___ Material provided

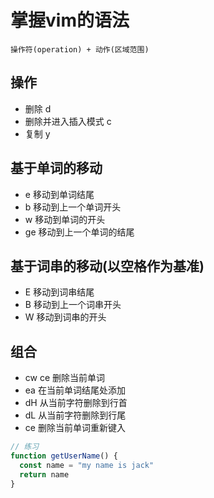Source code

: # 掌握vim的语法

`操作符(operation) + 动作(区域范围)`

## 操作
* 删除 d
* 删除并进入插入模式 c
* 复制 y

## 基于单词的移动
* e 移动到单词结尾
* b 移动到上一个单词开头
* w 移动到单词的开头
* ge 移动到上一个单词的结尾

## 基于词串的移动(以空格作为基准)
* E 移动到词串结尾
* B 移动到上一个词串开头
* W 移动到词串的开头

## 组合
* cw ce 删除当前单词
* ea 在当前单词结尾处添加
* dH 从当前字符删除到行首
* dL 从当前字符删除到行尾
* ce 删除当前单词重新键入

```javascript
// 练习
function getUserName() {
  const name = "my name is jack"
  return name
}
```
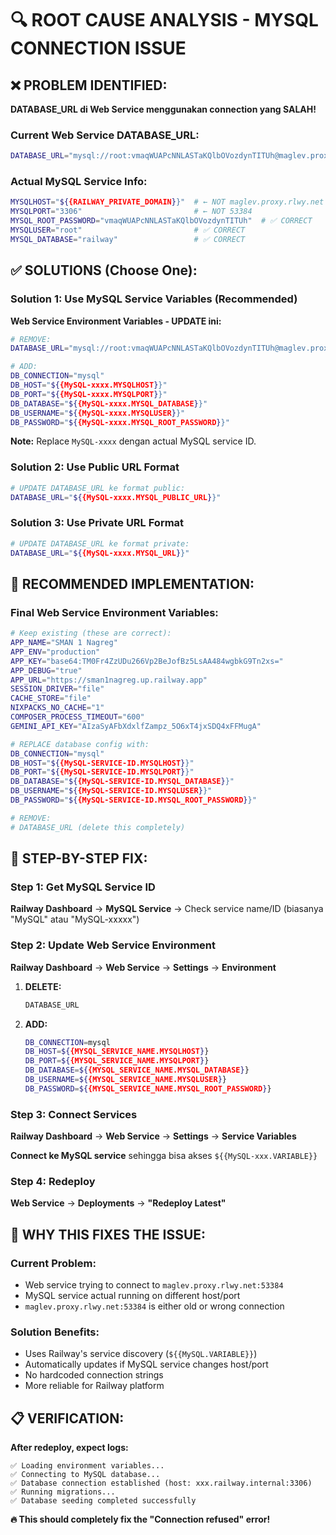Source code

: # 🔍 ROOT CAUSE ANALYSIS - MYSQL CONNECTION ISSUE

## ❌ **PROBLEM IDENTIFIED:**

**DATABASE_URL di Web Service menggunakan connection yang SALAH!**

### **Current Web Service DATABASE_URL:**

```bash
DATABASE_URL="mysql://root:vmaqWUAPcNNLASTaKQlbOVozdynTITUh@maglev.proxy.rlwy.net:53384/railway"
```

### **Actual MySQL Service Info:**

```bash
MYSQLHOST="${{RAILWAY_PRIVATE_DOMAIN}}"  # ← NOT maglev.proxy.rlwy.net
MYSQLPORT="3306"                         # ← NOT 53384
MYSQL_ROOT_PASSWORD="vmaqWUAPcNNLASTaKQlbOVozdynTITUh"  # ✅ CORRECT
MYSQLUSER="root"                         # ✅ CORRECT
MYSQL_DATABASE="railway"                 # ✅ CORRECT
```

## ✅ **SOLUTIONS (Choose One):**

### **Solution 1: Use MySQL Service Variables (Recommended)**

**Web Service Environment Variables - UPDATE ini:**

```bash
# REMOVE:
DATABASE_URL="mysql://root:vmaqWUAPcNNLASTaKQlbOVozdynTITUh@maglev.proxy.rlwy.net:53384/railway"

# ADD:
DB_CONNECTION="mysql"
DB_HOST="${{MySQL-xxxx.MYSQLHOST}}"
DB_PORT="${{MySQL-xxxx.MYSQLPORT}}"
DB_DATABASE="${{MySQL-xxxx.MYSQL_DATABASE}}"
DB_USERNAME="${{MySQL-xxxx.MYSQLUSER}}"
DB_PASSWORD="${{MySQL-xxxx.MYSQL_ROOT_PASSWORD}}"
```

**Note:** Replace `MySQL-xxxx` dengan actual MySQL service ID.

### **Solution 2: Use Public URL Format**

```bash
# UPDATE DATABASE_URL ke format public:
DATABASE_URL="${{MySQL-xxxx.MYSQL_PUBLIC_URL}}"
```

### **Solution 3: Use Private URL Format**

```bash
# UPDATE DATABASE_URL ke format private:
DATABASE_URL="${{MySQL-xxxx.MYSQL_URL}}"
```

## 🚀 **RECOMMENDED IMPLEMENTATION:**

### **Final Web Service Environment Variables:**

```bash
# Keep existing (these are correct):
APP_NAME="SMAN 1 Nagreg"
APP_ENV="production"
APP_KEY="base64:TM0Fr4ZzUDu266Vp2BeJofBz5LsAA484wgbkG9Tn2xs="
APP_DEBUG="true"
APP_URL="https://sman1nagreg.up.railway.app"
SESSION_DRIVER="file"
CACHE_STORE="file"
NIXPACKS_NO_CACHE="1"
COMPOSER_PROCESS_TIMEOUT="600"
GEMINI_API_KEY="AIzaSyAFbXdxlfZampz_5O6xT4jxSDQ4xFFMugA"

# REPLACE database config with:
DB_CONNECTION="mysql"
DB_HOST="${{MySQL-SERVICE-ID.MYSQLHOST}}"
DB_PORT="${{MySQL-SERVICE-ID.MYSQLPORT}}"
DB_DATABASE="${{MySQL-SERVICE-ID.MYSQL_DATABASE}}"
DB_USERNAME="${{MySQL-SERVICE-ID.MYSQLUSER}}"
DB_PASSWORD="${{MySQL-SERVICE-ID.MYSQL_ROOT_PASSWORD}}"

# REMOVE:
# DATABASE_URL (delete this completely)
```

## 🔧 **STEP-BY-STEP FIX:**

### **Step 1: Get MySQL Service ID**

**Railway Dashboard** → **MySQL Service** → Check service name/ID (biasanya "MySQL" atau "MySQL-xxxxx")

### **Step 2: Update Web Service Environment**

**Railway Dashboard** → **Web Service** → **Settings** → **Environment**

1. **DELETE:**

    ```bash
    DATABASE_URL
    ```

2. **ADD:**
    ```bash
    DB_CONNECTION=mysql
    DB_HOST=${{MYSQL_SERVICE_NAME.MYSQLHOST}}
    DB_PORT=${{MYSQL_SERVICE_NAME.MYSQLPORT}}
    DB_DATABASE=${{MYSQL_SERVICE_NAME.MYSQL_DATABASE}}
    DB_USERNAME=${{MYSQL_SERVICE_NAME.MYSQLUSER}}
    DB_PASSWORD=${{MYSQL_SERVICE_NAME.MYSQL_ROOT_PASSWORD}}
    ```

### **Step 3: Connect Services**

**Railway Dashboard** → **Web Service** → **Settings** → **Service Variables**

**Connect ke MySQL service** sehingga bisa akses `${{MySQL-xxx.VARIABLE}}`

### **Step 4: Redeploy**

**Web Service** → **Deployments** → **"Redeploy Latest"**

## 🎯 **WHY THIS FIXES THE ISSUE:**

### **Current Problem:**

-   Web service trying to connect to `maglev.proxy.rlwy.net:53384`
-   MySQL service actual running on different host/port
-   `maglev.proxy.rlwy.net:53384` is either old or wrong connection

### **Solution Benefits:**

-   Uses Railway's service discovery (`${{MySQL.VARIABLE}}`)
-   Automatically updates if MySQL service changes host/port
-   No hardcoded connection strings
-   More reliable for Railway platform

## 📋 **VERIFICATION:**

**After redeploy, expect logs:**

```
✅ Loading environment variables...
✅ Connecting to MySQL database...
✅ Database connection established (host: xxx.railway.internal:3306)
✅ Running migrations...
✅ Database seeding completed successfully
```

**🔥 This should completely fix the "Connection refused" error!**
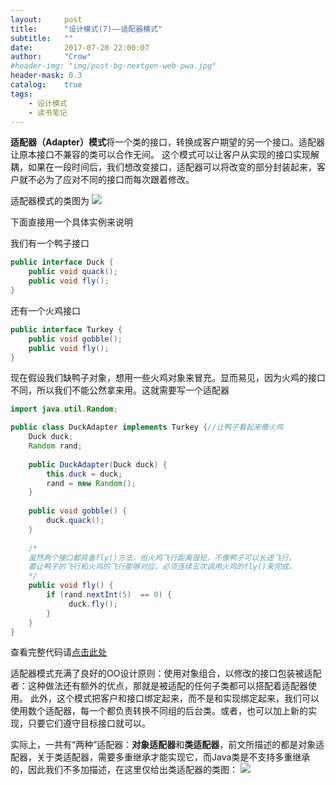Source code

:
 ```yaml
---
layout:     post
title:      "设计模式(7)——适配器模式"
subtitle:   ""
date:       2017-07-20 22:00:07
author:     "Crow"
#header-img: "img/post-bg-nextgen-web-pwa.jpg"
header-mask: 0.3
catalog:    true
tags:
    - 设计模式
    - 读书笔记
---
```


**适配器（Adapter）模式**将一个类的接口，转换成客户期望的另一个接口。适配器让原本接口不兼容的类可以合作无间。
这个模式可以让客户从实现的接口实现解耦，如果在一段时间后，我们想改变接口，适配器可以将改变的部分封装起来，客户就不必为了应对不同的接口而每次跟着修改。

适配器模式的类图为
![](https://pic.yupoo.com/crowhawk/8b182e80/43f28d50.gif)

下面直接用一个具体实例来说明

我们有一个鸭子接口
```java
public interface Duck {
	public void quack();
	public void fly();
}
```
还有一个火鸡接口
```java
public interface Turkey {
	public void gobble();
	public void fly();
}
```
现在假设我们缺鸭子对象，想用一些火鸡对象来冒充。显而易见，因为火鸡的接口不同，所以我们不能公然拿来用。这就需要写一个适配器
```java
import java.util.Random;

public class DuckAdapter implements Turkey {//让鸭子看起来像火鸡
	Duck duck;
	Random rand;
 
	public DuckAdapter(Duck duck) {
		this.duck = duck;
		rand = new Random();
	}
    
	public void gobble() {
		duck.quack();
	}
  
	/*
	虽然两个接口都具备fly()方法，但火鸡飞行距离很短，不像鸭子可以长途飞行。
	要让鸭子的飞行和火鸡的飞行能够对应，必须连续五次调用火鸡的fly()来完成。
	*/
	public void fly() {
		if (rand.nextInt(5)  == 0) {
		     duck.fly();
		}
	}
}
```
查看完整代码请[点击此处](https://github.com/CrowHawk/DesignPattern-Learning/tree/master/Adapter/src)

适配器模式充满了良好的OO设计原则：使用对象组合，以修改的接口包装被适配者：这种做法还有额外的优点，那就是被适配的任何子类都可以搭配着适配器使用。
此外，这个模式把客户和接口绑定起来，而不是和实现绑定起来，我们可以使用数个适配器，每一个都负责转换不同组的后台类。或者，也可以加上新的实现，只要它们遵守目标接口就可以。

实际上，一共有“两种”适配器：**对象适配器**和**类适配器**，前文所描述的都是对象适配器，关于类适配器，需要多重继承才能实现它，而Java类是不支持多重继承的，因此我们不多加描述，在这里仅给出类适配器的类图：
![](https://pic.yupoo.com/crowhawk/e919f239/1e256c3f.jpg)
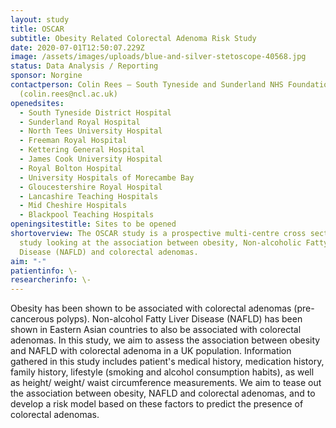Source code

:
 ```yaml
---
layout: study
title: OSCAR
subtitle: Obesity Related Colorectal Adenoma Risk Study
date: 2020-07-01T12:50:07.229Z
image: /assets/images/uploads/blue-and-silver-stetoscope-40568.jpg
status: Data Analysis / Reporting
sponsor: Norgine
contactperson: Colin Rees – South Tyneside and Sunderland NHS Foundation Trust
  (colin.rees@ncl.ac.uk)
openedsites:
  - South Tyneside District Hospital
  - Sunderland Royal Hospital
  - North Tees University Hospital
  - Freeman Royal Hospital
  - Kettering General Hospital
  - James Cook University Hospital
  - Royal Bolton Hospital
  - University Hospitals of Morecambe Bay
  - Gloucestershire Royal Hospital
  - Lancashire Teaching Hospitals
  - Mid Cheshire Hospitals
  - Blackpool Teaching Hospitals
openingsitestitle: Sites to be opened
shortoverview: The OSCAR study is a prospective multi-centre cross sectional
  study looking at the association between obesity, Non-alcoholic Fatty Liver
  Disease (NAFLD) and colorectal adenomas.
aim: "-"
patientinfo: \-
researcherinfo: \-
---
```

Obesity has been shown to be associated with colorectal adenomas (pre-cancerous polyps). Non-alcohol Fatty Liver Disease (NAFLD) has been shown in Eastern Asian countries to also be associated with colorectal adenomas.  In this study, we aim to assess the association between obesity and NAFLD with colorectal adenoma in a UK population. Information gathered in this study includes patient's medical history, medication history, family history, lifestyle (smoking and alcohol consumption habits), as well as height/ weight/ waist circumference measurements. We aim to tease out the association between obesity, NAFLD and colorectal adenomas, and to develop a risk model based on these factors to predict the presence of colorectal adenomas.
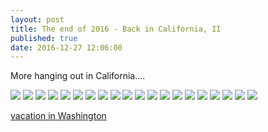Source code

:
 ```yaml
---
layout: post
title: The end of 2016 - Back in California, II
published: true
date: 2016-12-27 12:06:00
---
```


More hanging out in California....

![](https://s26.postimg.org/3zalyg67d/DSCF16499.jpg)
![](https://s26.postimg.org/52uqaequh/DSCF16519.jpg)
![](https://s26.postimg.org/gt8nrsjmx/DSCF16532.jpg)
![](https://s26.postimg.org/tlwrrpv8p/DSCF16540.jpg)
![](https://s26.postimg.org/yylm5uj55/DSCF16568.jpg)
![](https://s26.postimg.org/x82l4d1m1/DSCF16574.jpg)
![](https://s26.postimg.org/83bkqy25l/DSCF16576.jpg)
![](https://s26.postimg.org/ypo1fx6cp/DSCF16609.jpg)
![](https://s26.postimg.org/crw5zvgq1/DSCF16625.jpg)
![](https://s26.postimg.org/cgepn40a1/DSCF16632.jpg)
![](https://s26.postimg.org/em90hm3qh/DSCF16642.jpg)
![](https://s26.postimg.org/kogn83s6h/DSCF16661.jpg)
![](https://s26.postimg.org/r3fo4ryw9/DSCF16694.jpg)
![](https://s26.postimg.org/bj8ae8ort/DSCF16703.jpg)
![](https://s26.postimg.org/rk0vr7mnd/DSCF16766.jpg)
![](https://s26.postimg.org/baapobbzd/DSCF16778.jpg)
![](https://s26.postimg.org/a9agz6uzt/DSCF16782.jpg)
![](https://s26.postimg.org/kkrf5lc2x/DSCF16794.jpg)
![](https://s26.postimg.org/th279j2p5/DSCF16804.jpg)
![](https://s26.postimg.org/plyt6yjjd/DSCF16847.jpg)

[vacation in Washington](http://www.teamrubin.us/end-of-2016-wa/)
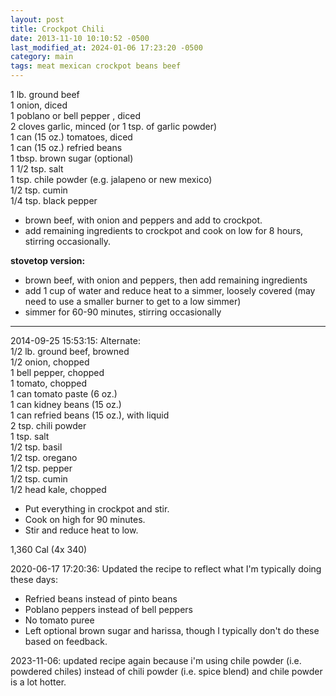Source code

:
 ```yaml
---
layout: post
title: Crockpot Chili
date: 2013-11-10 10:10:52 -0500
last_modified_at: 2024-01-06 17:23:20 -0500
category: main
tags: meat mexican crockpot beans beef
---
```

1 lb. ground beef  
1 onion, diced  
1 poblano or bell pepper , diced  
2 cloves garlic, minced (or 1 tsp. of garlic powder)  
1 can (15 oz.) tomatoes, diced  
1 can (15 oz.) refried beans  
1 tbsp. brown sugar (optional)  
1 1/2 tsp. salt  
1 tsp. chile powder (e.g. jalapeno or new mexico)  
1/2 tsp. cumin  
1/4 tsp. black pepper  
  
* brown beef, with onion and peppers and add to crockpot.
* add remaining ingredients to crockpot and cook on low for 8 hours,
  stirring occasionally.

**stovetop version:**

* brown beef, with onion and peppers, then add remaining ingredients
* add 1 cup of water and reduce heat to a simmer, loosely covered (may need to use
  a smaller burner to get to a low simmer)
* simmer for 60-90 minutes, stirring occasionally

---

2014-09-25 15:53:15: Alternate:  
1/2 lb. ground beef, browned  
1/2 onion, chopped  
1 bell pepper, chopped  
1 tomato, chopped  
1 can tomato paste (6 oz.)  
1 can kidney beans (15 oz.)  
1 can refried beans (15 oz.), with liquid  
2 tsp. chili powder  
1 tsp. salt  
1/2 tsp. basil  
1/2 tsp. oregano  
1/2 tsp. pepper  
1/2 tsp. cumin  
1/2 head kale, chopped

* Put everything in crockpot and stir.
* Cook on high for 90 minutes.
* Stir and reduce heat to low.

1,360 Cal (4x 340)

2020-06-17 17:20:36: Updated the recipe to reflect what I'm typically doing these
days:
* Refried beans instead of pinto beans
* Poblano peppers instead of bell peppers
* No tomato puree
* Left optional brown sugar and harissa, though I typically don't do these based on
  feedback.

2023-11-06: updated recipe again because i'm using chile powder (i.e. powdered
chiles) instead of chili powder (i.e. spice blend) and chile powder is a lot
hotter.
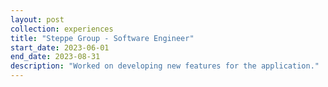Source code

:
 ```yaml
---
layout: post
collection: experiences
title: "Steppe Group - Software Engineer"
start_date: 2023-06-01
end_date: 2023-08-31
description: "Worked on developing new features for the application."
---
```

______

- _Work item_
What is wanted is an exact copy of the lines above from the one containing "Web service trying" through the one containing "查看完整代码请[点击此处](https://github", with no pictures in it.

- _Result of the exercise_
-   Web service trying to connect to `maglev.proxy.rlwy.net:53384`
-   MySQL service actual running on different host/port
-   `maglev.proxy.rlwy.net:53384` is either old or wrong connection

### **Solution Benefits:**

-   Uses Railway's service discovery (`${{MySQL.VARIABLE}}`)
-   Automatically updates if MySQL service changes host/port
-   No hardcoded connection strings
-   More reliable for Railway platform

## 📋 **VERIFICATION:**

**After redeploy, expect logs:**

```
✅ Loading environment variables...
✅ Connecting to MySQL database...
✅ Database connection established (host: xxx.railway.internal:3306)
✅ Running migrations...
✅ Database seeding completed successfully
```

**🔥 This should completely fix the "Connection refused" error!**
Source code

:
 ```yaml
---
layout:     post
title:      "设计模式(7)——适配器模式"
subtitle:   ""
date:       2017-07-20 22:00:07
author:     "Crow"
#header-img: "img/post-bg-nextgen-web-pwa.jpg"
header-mask: 0.3
catalog:    true
tags:
    - 设计模式
    - 读书笔记
---
```


**适配器（Adapter）模式**将一个类的接口，转换成客户期望的另一个接口。适配器让原本接口不兼容的类可以合作无间。
这个模式可以让客户从实现的接口实现解耦，如果在一段时间后，我们想改变接口，适配器可以将改变的部分封装起来，客户就不必为了应对不同的接口而每次跟着修改。

适配器模式的类图为
![](https://pic.yupoo.com/crowhawk/8b182e80/43f28d50.gif)

下面直接用一个具体实例来说明

我们有一个鸭子接口
```java
public interface Duck {
	public void quack();
	public void fly();
}
```
还有一个火鸡接口
```java
public interface Turkey {
	public void gobble();
	public void fly();
}
```
现在假设我们缺鸭子对象，想用一些火鸡对象来冒充。显而易见，因为火鸡的接口不同，所以我们不能公然拿来用。这就需要写一个适配器
```java
import java.util.Random;

public class DuckAdapter implements Turkey {//让鸭子看起来像火鸡
	Duck duck;
	Random rand;
 
	public DuckAdapter(Duck duck) {
		this.duck = duck;
		rand = new Random();
	}
    
	public void gobble() {
		duck.quack();
	}
  
	/*
	虽然两个接口都具备fly()方法，但火鸡飞行距离很短，不像鸭子可以长途飞行。
	要让鸭子的飞行和火鸡的飞行能够对应，必须连续五次调用火鸡的fly()来完成。
	*/
	public void fly() {
		if (rand.nextInt(5)  == 0) {
		     duck.fly();
		}
	}
}
```
查看完整代码请[点击此处](https://github.com/CrowHawk/DesignPattern-Learning/tree/master/Adapter/src)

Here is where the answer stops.